§ **TASK STATEMENT**: Return only the lines below starting at the line containing "More Tests Passing**" and ending at the line containing "## love-view.ts", both included, exactly as they are and with no pictures.

§ **DATA SUPPLIED**:
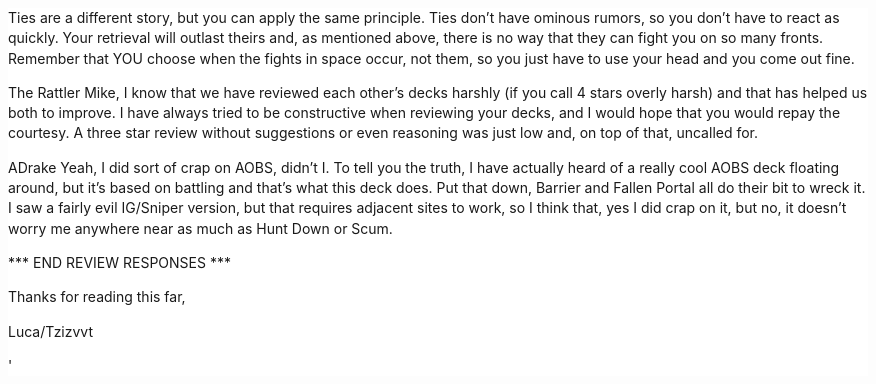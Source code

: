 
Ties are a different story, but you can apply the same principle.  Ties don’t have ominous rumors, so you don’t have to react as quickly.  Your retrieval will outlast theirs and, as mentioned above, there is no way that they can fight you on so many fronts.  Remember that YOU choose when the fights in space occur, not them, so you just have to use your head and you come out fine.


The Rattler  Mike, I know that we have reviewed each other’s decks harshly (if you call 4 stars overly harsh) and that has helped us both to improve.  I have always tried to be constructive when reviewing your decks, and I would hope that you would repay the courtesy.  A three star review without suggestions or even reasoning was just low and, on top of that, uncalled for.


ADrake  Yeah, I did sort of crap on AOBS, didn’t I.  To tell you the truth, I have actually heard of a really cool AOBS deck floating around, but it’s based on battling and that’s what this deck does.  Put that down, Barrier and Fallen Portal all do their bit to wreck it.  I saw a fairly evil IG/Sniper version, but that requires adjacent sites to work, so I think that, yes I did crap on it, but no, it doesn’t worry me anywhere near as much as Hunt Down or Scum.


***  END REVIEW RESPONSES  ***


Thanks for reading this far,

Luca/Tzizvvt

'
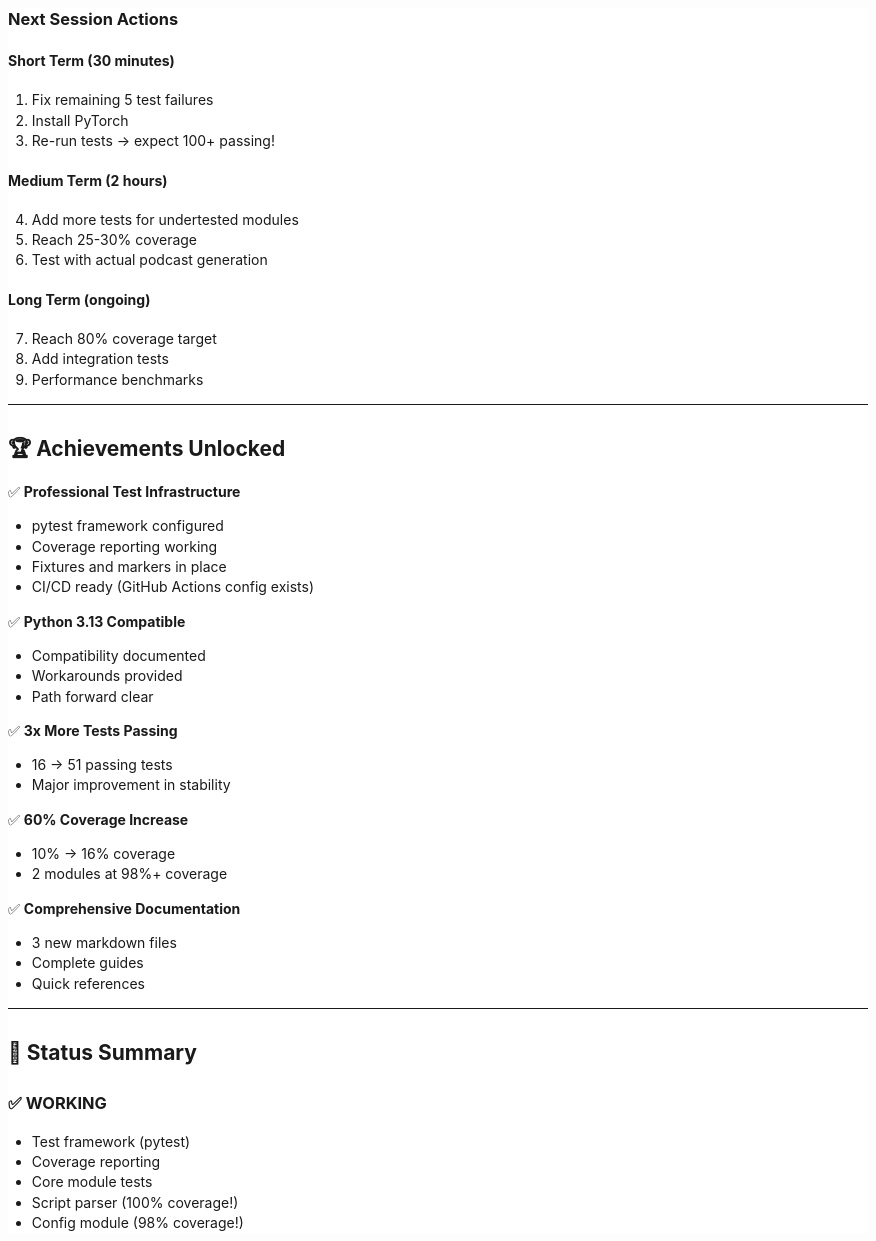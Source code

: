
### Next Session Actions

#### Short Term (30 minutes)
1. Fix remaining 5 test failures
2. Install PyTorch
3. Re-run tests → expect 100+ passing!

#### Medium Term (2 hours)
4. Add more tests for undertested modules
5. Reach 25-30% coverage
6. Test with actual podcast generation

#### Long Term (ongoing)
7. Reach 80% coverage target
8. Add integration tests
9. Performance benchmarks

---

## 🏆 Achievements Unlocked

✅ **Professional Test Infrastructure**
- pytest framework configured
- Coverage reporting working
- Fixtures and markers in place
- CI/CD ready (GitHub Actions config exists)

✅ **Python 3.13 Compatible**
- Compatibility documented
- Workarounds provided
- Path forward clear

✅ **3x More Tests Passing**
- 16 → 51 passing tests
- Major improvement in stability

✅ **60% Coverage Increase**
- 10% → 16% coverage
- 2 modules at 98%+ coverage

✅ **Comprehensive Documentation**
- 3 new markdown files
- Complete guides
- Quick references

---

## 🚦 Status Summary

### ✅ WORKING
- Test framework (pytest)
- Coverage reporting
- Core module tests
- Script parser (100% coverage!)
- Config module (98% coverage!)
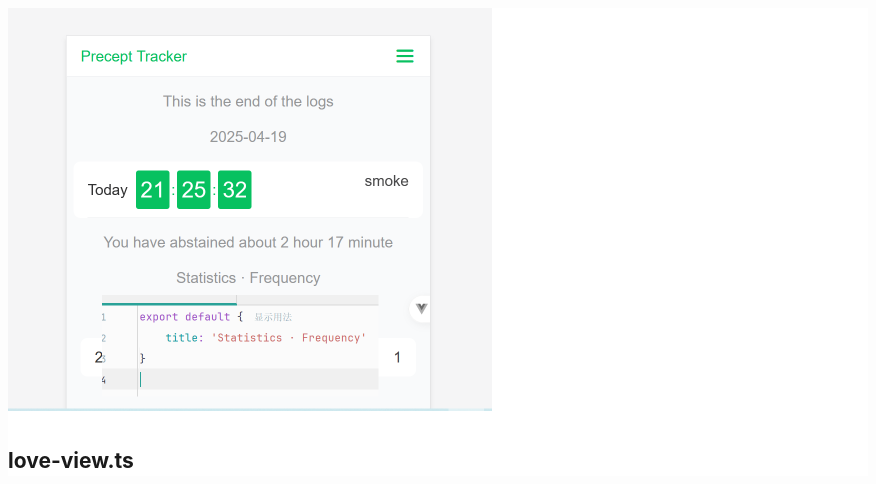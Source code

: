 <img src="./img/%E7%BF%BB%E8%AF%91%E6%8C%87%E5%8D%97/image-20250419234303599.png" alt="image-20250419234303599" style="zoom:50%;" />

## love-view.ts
* * *
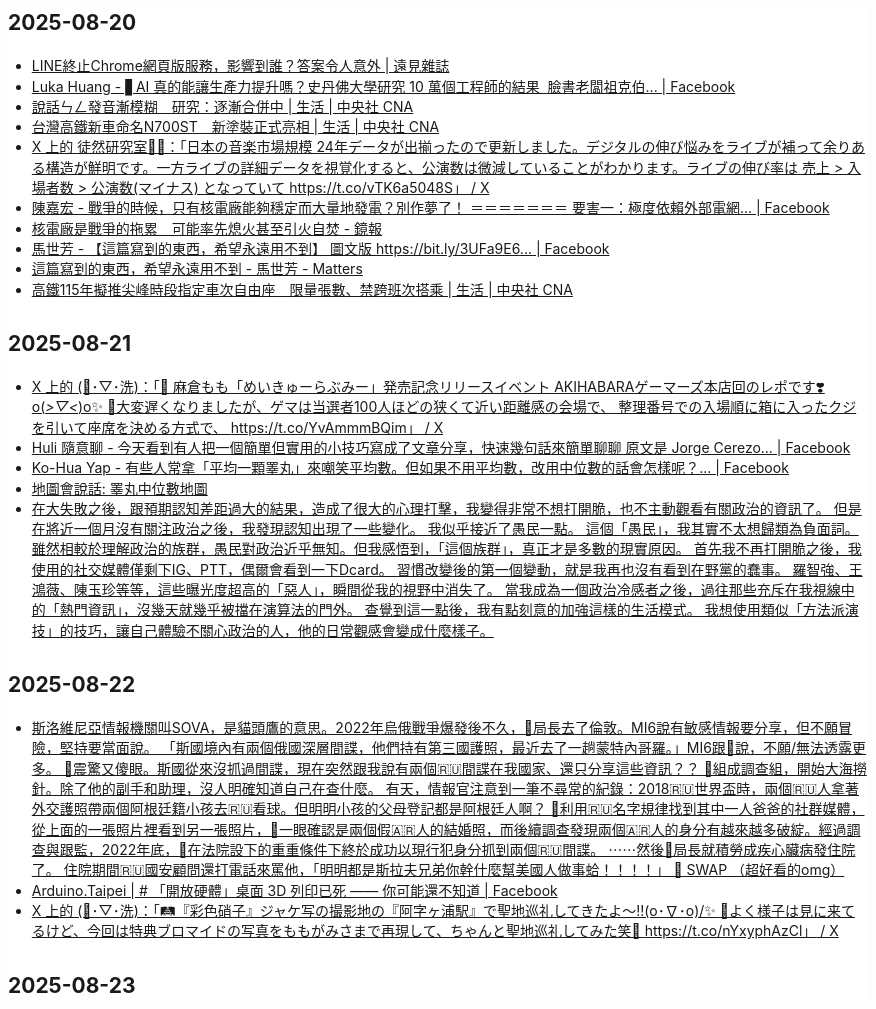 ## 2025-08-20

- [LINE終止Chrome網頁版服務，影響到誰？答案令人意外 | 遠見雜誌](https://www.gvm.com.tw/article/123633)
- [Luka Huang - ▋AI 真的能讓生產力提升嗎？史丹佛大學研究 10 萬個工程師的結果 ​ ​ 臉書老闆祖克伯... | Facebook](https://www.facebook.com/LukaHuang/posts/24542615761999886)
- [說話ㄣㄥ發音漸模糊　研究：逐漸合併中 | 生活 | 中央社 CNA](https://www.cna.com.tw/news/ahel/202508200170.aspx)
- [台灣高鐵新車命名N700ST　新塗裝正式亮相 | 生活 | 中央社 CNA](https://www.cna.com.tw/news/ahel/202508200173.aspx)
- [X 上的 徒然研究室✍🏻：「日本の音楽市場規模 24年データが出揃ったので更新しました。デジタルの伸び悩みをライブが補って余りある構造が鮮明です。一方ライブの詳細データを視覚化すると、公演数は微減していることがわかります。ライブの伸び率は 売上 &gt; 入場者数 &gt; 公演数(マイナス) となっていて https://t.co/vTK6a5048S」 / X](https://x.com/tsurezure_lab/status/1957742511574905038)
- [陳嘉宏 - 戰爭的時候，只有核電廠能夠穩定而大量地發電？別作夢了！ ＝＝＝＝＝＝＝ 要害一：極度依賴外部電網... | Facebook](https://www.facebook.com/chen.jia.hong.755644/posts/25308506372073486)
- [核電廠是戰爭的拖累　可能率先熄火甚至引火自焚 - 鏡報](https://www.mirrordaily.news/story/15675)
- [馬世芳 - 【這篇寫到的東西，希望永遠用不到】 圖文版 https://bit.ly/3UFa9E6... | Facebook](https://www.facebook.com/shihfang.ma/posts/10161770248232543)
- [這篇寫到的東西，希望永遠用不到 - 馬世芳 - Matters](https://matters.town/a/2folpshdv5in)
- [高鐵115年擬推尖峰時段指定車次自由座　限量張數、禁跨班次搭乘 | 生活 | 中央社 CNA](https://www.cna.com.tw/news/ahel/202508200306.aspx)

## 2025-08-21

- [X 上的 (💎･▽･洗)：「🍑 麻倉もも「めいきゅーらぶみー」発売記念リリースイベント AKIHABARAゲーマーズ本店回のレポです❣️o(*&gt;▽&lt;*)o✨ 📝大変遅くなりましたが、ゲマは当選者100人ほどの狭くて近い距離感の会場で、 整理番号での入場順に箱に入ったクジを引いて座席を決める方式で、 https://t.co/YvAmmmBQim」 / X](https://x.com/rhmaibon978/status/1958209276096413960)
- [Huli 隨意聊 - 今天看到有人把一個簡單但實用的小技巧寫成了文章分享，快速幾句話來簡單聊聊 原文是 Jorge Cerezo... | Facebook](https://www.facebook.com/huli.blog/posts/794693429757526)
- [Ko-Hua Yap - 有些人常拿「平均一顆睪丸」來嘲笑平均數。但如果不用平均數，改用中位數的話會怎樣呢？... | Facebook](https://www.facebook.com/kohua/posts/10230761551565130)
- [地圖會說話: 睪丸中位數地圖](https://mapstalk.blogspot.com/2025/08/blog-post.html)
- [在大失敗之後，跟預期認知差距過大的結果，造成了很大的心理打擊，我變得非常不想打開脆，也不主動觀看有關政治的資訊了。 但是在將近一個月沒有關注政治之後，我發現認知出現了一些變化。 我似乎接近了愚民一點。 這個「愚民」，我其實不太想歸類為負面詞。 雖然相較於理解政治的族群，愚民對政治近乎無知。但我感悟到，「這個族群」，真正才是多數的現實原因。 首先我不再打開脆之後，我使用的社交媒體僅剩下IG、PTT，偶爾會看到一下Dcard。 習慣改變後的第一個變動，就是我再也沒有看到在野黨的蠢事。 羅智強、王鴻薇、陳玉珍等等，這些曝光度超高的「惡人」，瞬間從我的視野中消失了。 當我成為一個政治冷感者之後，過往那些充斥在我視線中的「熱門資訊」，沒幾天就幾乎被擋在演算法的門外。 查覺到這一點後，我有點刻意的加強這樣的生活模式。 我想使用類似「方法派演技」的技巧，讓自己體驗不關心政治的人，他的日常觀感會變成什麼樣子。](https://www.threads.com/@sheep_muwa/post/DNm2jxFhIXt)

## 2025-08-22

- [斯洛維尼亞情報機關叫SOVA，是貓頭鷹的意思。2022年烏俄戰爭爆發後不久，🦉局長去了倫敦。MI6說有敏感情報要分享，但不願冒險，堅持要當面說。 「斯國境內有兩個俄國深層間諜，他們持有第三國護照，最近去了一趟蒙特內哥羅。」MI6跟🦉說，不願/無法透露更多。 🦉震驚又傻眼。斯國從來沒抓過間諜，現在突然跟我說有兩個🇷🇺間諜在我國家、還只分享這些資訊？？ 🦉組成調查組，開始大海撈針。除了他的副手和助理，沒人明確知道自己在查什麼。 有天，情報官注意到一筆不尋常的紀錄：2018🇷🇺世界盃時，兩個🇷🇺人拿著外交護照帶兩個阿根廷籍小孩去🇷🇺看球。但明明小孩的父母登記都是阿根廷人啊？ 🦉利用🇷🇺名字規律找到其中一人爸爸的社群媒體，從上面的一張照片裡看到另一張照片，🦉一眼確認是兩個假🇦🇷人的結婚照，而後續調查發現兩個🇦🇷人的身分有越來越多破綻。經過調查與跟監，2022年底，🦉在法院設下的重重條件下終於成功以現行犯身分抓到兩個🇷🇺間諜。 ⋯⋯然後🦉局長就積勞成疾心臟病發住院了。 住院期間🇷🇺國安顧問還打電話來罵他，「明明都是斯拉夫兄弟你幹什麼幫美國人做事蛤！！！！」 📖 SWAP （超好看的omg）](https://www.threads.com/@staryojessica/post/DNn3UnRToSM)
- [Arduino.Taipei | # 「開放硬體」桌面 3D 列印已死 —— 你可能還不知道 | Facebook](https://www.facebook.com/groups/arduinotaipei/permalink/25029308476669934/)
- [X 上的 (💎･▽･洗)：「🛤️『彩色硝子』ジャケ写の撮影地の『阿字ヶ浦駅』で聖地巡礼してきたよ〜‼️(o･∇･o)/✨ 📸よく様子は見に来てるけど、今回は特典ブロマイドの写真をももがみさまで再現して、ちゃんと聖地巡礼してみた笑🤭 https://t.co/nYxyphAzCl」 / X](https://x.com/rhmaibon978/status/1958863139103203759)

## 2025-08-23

§ **ANSWER BOX**:
✅ **3x More Tests Passing**
- 16 → 51 passing tests
- Major improvement in stability

✅ **60% Coverage Increase**
- 10% → 16% coverage
- 2 modules at 98%+ coverage

✅ **Comprehensive Documentation**
- 3 new markdown files
- Complete guides
- Quick references

---

## 🚦 Status Summary

### ✅ WORKING
- Test framework (pytest)
- Coverage reporting
- Core module tests
- Script parser (100% coverage!)
- Config module (98% coverage!)
Source code

: <img src="./img/%E7%BF%BB%E8%AF%91%E6%8C%87%E5%8D%97/image-20250419234303599.png" alt="image-20250419234303599" style="zoom:50%;" />

## love-view.ts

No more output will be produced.